Steps for LLC Formation
If you decide to form a limited liability company (LLC), both you and your business can receive several benefits. To correctly organize an LLC, you will need to complete several steps and make sure that your documentation is in order.
First, you will need to choose an LLC name that is different from other business names and complies with the rules for LLC naming in your state. Following the naming conventions in your state is the only way to correctly choose a name for your limited liability company. You should be able to contact the LLC agency in your state to learn specific naming conventions.
Regardless of your state, there are a few basic LLC naming rules you should follow:
- Your LLC name needs to be original.
- Your name must reflect that your company is a limited liability company, meaning it should include a designator such as “L.L.C.” or “LLC.”
- Your company's name cannot use prohibited words in your state.
It's also important that you do research to make sure that the name you desire for your company will not infringe on any other company's trademark. Check with the LLC agency in your state to find out if the LLC name you have selected is available. In some states, you can reserve your company name for a short period while you are preparing your Articles of Organization for filing. Usually, this will cost a small fee.
The next step of LLC formation is filing Articles of Organization in your state. Some states may call this document a Certificate of Organization or Certificate of Formation. Generally, completing your Articles of Organization only requires checking a few boxes and filling in some information on a standardized state form. However, you should also be certain that your Articles discuss how you will manage your company. Specifically, you need to list whether you will hire a manager for your company or allow LLC members to handle management duties.
You Articles of Organization also needs to include an end date for your LLC if you only want your company to exist for a limited period of time.

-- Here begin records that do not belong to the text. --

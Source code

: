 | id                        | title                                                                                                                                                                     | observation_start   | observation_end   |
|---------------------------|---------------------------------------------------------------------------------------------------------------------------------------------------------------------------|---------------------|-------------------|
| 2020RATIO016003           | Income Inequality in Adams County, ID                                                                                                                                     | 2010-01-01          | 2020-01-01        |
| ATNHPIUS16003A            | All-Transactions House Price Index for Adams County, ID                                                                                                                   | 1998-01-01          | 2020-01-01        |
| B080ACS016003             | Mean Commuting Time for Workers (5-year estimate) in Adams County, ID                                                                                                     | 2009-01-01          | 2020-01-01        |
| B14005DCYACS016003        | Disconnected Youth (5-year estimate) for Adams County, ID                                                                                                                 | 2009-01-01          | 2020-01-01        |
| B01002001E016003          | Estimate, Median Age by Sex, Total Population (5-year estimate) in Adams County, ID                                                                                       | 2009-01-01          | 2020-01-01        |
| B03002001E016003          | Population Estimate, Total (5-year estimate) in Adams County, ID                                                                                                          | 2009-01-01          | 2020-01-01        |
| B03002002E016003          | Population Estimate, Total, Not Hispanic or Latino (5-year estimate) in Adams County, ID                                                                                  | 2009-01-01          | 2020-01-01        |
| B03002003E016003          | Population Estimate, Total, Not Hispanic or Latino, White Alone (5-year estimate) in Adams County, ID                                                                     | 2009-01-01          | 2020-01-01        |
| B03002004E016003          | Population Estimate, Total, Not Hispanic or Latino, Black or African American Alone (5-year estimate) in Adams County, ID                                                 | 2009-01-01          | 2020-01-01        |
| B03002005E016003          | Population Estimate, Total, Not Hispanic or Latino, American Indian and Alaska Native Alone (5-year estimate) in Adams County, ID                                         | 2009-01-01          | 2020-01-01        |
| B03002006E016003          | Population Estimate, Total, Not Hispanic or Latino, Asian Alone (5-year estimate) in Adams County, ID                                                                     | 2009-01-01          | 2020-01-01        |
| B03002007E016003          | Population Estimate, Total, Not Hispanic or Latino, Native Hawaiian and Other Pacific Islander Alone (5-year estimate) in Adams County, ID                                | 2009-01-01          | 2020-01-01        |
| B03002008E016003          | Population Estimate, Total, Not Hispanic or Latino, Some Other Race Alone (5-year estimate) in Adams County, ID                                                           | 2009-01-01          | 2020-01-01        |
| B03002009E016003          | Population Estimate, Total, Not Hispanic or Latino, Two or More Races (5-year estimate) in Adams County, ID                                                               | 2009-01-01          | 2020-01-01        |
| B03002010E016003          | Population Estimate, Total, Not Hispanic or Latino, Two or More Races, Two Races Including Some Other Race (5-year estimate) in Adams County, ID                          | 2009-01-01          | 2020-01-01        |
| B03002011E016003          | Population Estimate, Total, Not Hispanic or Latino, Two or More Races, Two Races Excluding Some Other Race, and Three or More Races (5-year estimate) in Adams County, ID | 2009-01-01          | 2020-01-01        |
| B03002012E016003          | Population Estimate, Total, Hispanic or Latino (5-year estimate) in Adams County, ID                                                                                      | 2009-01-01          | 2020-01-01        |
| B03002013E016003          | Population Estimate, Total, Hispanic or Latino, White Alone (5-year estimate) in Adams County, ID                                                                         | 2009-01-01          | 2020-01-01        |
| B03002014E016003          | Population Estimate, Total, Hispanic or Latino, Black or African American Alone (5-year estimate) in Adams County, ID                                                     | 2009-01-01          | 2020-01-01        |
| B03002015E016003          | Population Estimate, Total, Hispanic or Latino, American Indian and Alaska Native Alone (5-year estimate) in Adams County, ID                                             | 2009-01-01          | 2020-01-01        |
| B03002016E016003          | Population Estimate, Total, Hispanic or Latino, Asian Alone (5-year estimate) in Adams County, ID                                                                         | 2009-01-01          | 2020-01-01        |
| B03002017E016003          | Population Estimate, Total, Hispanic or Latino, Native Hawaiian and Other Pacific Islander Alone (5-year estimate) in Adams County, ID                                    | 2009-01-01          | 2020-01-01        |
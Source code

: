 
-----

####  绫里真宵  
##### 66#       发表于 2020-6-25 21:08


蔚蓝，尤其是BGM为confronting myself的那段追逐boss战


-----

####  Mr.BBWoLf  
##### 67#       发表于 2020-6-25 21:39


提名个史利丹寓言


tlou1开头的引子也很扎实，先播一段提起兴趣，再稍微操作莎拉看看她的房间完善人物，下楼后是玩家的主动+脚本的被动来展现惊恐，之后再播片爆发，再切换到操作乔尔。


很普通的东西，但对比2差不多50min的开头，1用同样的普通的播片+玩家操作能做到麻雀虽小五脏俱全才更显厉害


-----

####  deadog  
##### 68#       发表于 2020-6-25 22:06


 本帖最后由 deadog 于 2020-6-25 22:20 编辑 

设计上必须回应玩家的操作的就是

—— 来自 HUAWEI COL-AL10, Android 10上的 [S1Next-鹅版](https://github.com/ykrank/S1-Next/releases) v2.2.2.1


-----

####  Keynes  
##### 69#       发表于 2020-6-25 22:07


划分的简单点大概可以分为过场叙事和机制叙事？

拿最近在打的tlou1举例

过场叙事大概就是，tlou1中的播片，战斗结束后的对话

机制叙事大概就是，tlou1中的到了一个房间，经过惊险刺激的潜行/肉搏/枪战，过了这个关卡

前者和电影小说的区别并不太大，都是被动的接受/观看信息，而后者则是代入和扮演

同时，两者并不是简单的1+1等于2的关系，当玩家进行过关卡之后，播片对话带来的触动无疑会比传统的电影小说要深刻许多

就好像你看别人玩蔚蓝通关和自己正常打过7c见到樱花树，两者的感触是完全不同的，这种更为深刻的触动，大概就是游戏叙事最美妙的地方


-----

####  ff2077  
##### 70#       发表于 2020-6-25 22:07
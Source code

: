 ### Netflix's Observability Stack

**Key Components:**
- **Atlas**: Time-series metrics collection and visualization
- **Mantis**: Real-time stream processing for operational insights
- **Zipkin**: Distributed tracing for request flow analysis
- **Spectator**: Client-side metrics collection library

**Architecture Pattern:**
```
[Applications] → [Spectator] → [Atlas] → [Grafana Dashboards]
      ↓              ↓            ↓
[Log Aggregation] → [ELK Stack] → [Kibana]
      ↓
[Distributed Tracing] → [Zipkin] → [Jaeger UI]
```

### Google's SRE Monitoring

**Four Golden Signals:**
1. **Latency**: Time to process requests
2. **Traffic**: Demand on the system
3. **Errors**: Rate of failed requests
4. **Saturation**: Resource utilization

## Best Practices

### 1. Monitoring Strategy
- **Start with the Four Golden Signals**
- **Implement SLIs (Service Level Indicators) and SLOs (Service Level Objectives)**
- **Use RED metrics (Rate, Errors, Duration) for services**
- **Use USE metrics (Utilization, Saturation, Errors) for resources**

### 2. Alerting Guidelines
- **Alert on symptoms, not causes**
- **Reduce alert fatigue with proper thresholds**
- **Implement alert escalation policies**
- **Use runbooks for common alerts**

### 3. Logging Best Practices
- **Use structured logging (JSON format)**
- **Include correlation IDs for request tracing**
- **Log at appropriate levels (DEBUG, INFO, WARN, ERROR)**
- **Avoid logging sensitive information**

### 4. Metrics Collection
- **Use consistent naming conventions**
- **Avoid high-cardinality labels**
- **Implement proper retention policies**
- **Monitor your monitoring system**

Most states require that your Articles of Organization include information about your members, including their names and addresses. You can either hire someone to complete and sign this document or give this duty to LLC members.
There is typically a fee of about $100 for filing this document. Other states, such as California, can charge annual taxes that may cost as much as $800.
You may also be required to appoint a Registered Agent and include this person's contact information in your Articles. The Registered Agent of your LLC will accept service of process for your company.
You need an operating agreement that will outline the length of your LLC and describe the rights granted to company members. Typically, operating agreements are internal company documents, meaning they will not need to be filed with your state when registering an LLC. An operating agreement can be very useful, as it will clearly define rules for operation and ownership of your business.
Most operating agreements will detail:
- The ownership percentage of each LLC member.
- Language describing owner's rights.
- The voting power of company members.
- Allocation rules for profits and losses.
- A description of how the company will be managed.
- Rules for holding votes and meetings.
- Procedures for transferring ownership interests.
Certain states require that you publish a notice in a newspaper alerting the public to the formation of your limited liability company. Usually, this notice must be published multiple times over a few weeks. Then you will need to file proof of publication with your LLC agency. You should be able complete this requirement with assistance from a newspaper in your area.
Once you have successfully completed all of these steps, your limited liability company will be officially established. However, before you can start doing business in your state, you will likely need to acquire permits and licenses. Primarily, you will need to obtain a business license, which is sometimes called a tax registration certificate. You may also need a zoning permit, seller's permit, and an employer identification number (EIN).